What we’re talking about is Federal Premium Vital-Shok .308 Winchester 165 grain Barnes Triple-Shock X-Bullet
I picked this as my hunting load because of the constraints of my M1A. It works great. I’m no longer using the M1A for hunting (after that first time, it was just too much), but I’m still using that load in my Savage because the load works. I like those Barnes bullets.
what choke to use for home defense
Despite what most people think, there isn’t an easy answer to this. The conventional wisdom is to use as open a shotgun choke as possible, typically going for cylinder bore. I’ve even seen some home-defense shotguns with spreader chokes (e.g. Mossberg 500 HS410). But the reality is you have to pick the right combination of choke and load that patterns as you want it to be. Take a look at what came from The Box O’ Truth on this matter. It presents a good argument that there isn’t a simple recipe that works for everyone and anyone, you have to know how things will pattern and invest the time and money to find out.
One additional factor is to consider your particular situation. Will you be shooting longer distances? Shorter? Might you have to deal with shooting around objects (barriers, potential for hostages)? How about risks of collateral damage, e.g. are you out on 50 acres of land or are you in an apartment complex and what happens if one of those pellets doesn’t strike the intended target? One if the biggest things I picked up out of KR Training’s Defensive Long Gun class is knowing your weapon and what it’s capable of at distances and with objects. There’s no question a shotgun is a vicious weapon, but it’s also a trickier one because you’re dealing with numerous projectiles that spread as they travel. If you have to shoot to 25 yards, you may need a tighter choke (it should still be effective at 3 yards). If you live alone it may not be as big a deal to ensure all pellets hit the target as if say you had children that might risk being caught in the crossfire and thus a tighter pattern offers a bit more control in shot placement.
So again, there’s no single solution that works.

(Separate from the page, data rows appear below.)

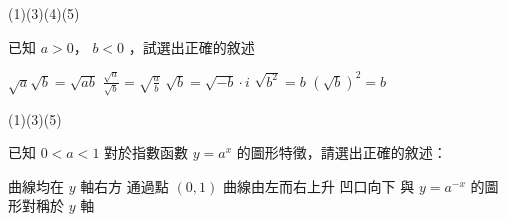 \begin{QUESTIONS}
\begin{QUESTION}
    \begin{QTAGS} \end{QTAGS}
    \begin{QANS}
        (1)(3)(4)(5)
    \end{QANS}
    \begin{QSOL}
    \end{QSOL}
    \begin{QEMPTYSPACE}
    \end{QEMPTYSPACE}
\end{QUESTION}
\begin{QUESTION}
    \begin{QBODY}
        已知 $a>0$， $b<0$ ，試選出正確的敘述
        \begin{QOPS}
            \QOP $\sqrt{a}\sqrt{b}=\sqrt{ab}$ 
            \QOP $\frac{\sqrt{a}}{\sqrt{b}}=\sqrt{\frac{a}{b}}$ 
            \QOP $\sqrt{b}=\sqrt{-b}\cdot i$ 
            \QOP $\sqrt{{{b}^{2}}}=b$ 
            \QOP ${{\left( \sqrt{b} \right)}^{2}}=b$ 
        \end{QOPS}
    \end{QBODY}
    \begin{QFROMS}
    \end{QFROMS}
    \begin{QTAGS} \end{QTAGS}
    \begin{QANS}
        (1)(3)(5)
    \end{QANS}
    \begin{QSOL}
    \end{QSOL}
    \begin{QEMPTYSPACE}
    \end{QEMPTYSPACE}
\end{QUESTION}
\begin{QUESTION}
    \begin{QBODY}
        已知 $0<a<1$ 對於指數函數 $y={{a}^{x}}$ 的圖形特徵，請選出正確的敘述：
        \begin{QOPS}
            \QOP 曲線均在 $y$ 軸右方
            \QOP 通過點 $\left( 0,1 \right)$
            \QOP 曲線由左而右上升
            \QOP 凹口向下
            \QOP 與 $y={{a}^{-x}}$ 的圖形對稱於 $y$ 軸            
        \end{QOPS}
    \end{QBODY}
    \begin{QFROMS}
    \end{QFROMS}
    \begin{QTAGS} \end{QTAGS}

\end{QUESTION}
\end{QUESTIONS}
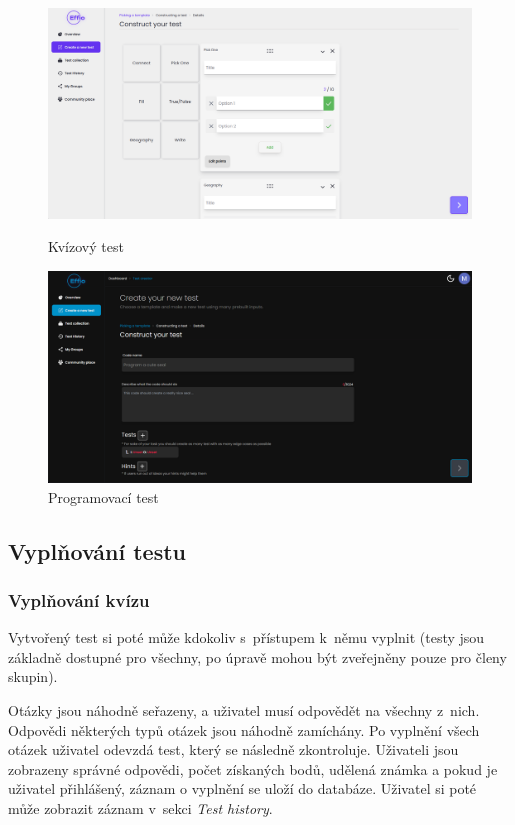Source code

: \documentclass[12pt, a4paper,
openright
]{report}
\begin{document}
\begin{figure}[h]
	\centering
	\begin{minipage}[]{0.49\textwidth}
		\includegraphics[width=\textwidth]{image/test-creator1.png}
		\caption{Kvízový test}
		\label{fig:test-creator1}
	\end{minipage}
	\hfill
	\begin{minipage}[]{0.49\textwidth}
		\includegraphics[width=\textwidth]{image/test-creator2.png}
		\caption{Programovací test}
		\label{fig:test-creator2}
	\end{minipage}
\end{figure}

\subsection{Vyplňování testu}
\label{sec:test-take}
\subsubsection{Vyplňování kvízu}
Vytvořený test si poté může kdokoliv s~přístupem k~němu vyplnit (testy jsou základně dostupné pro všechny, po úpravě mohou být zveřejněny pouze pro členy skupin).

Otázky jsou náhodně seřazeny, a uživatel musí odpovědět na všechny z~nich. Odpovědi některých typů otázek jsou náhodně zamíchány. Po vyplnění všech otázek uživatel odevzdá test, který se následně zkontroluje. Uživateli jsou zobrazeny správné odpovědi, počet získaných bodů, udělená známka a pokud je uživatel přihlášený, záznam o vyplnění se uloží do databáze. Uživatel si poté může zobrazit záznam v~sekci \textit{Test history}.
\end{document}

You have to know your situational needs, then take your gun (and do this with each gun if you have multiple), you have to buy a lot of different loads, you have to see how they pattern at different distances, you have to ensure it’s reliable in the patterning, switch chokes around to see how they work, and you cannot be afraid to switch and shop around until you find what satisfies your need. Or at least, you need to know how what you’ve got works, the capabilities and the limits.
do .38 special snub noses have recoil
Yes they do. All guns, when fired, will have recoil. 🙂 Just a question of how much actual recoil and how much felt recoil (felt recoil usually being more important to your shooting experience). Generally people are wanting to cope with “felt recoil”, and generally larger guns with heavier frames will absorb more recoil thus you’ll feel less. That is, take a .38 Special snub that’s one of the ultralight frames (e.g. aluminum alloy, or maybe one of the newer scandium alloys like the S&W 340) and a snub that’s an all steel frame, and you’ll feel less recoil with the all steel model. Take an all steel snub revolver vs. an all steel full sized revolver (e.g. S&W 627), and you’ll feel less recoil with the larger one.
the best 9mm gun
Why, the one I shoot, of course! 🙂
“Best” is highly subjective. You’ll have to be a little more specific about your goals.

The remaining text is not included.